Look through the records and report how many lines include the word "quality", with no other words.
§
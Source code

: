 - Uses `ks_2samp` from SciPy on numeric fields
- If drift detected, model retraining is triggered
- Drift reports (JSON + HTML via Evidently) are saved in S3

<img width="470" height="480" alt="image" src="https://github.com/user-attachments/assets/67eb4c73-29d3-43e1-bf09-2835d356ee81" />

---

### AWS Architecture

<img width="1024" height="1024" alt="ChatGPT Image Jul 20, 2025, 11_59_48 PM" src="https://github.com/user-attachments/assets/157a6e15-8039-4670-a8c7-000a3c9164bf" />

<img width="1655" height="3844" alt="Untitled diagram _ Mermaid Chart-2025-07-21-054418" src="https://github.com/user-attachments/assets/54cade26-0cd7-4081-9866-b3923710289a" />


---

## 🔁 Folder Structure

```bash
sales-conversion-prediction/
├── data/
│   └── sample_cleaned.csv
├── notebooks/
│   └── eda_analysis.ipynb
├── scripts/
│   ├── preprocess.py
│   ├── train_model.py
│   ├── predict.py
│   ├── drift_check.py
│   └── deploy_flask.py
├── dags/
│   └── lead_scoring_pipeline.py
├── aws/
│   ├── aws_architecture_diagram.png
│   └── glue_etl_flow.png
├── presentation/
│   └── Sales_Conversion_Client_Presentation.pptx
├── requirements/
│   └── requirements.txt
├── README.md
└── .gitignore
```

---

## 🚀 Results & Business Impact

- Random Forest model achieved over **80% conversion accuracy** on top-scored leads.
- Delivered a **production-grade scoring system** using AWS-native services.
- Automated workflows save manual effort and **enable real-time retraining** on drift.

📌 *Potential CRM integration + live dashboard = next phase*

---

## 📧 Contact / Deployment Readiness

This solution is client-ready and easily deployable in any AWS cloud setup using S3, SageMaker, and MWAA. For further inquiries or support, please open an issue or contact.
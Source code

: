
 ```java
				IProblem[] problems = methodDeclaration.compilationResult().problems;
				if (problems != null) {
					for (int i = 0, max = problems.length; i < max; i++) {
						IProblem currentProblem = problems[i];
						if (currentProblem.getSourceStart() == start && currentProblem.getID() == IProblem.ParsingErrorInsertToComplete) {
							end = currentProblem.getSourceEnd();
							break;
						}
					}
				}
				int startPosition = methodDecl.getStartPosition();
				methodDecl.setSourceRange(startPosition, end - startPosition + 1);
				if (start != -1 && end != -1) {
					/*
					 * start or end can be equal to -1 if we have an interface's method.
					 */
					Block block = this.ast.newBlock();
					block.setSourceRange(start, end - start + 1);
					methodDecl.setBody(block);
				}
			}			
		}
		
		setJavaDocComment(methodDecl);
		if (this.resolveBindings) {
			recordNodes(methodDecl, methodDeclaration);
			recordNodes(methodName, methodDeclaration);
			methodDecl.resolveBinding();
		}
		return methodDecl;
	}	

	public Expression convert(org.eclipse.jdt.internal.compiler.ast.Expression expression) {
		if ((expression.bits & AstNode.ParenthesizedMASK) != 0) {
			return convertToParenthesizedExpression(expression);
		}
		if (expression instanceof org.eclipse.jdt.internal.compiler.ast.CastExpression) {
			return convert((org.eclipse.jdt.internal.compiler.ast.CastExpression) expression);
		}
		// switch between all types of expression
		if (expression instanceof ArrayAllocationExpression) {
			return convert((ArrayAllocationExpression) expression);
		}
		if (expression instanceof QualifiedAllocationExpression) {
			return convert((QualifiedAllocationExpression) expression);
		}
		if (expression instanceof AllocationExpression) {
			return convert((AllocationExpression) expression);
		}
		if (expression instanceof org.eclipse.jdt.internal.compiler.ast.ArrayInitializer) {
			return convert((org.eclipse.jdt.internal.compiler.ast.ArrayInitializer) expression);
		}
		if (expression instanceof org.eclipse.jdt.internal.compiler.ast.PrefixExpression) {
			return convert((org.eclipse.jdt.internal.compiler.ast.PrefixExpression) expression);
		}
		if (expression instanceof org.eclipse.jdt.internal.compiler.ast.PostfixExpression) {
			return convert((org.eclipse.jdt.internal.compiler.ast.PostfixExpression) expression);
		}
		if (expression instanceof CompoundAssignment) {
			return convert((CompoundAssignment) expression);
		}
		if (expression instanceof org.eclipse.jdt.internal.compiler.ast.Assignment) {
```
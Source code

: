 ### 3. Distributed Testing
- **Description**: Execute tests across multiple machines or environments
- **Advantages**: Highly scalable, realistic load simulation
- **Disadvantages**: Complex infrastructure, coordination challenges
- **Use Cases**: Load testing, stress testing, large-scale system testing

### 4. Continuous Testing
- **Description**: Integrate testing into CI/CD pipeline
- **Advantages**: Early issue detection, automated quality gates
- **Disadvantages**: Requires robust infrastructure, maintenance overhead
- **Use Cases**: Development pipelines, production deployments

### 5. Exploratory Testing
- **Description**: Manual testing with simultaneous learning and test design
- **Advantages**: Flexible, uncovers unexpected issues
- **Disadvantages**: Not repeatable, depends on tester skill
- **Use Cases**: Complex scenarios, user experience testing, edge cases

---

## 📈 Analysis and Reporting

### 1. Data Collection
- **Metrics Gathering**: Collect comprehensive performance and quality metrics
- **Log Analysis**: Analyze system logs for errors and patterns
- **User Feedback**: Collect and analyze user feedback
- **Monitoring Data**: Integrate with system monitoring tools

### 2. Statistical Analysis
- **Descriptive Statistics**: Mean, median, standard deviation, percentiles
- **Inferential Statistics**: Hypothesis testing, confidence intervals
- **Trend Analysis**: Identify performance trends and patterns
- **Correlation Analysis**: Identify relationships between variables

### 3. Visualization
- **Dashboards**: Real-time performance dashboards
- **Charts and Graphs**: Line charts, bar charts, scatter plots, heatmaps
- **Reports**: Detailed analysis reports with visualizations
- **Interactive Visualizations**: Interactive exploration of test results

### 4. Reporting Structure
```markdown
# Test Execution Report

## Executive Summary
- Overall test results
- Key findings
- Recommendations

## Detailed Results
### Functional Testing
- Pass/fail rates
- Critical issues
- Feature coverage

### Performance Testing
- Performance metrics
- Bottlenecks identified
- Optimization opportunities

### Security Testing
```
§
> _ANSWER SECTION_
2